▶ PROBLEM STATEMENT: Set down every record below exactly as it stands, with the pictures omitted.

Records drawn from a dataset:
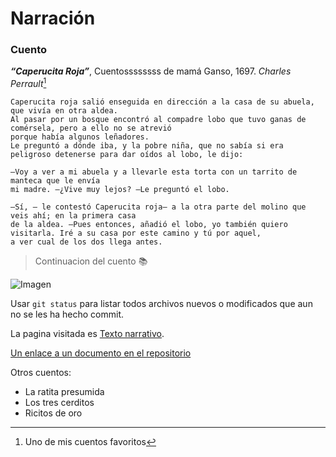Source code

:# Narración

### Cuento

 ***“Caperucita Roja”***, Cuentossssssss de mamá Ganso, 1697. *Charles Perrault*[^1]

    Caperucita roja salió enseguida en dirección a la casa de su abuela, que vivía en otra aldea. 
    Al pasar por un bosque encontró al compadre lobo que tuvo ganas de comérsela, pero a ello no se atrevió 
    porque había algunos leñadores. 
    Le preguntó a dónde iba, y la pobre niña, que no sabía si era peligroso detenerse para dar oídos al lobo, le dijo:

    —Voy a ver a mi abuela y a llevarle esta torta con un tarrito de manteca que le envía 
    mi madre. —¿Vive muy lejos? —Le preguntó el lobo.

    —Sí, — le contestó Caperucita roja— a la otra parte del molino que veis ahí; en la primera casa
    de la aldea. —Pues entonces, añadió el lobo, yo también quiero visitarla. Iré a su casa por este camino y tú por aquel, 
    a ver cual de los dos llega antes.

> Continuacion del cuento :books:

![Imagen](https://www.cuentosyrecetas.com/wp-content/uploads/2018/01/Cuento-de-caperucita-Roja-450x338.jpg)

Usar `git status` para listar todos archivos nuevos o modificados que aun no se les ha hecho commit.

La pagina visitada es [Texto narrativo](https://www.diccionariodedudas.com/ejemplos-de-texto-narrativo/).

[Un enlace a un documento en el repositorio](src/Funciones.java)

Otros cuentos:
- La ratita presumida
- Los tres cerditos
- Ricitos de oro

[^1]: Uno de mis cuentos favoritos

▶ ANSWER BOX:
Source code

:# Narración

### Cuento

 ***“Caperucita Roja”***, Cuentossssssss de mamá Ganso, 1697. *Charles Perrault*[^1]

    Caperucita roja salió enseguida en dirección a la casa de su abuela, que vivía en otra aldea. 
    Al pasar por un bosque encontró al compadre lobo que tuvo ganas de comérsela, pero a ello no se atrevió 
    porque había algunos leñadores. 
    Le preguntó a dónde iba, y la pobre niña, que no sabía si era peligroso detenerse para dar oídos al lobo, le dijo:

    —Voy a ver a mi abuela y a llevarle esta torta con un tarrito de manteca que le envía 
    mi madre. —¿Vive muy lejos? —Le preguntó el lobo.

    —Sí, — le contestó Caperucita roja— a la otra parte del molino que veis ahí; en la primera casa
    de la aldea. —Pues entonces, añadió el lobo, yo también quiero visitarla. Iré a su casa por este camino y tú por aquel, 
    a ver cual de los dos llega antes.

> Continuacion del cuento :books:

![Imagen](https://www.cuentosyrecetas.com/wp-content/uploads/2018/01/Cuento-de-caperucita-Roja-450x338.jpg)

Usar `git status` para listar todos archivos nuevos o modificados que aun no se les ha hecho commit.

La pagina visitada es [Texto narrativo](https://www.diccionariodedudas.com/ejemplos-de-texto-narrativo/).

[Un enlace a un documento en el repositorio](src/Funciones.java)

Otros cuentos:
- La ratita presumida
- Los tres cerditos
- Ricitos de oro

[^1]: Uno de mis cuentos favoritos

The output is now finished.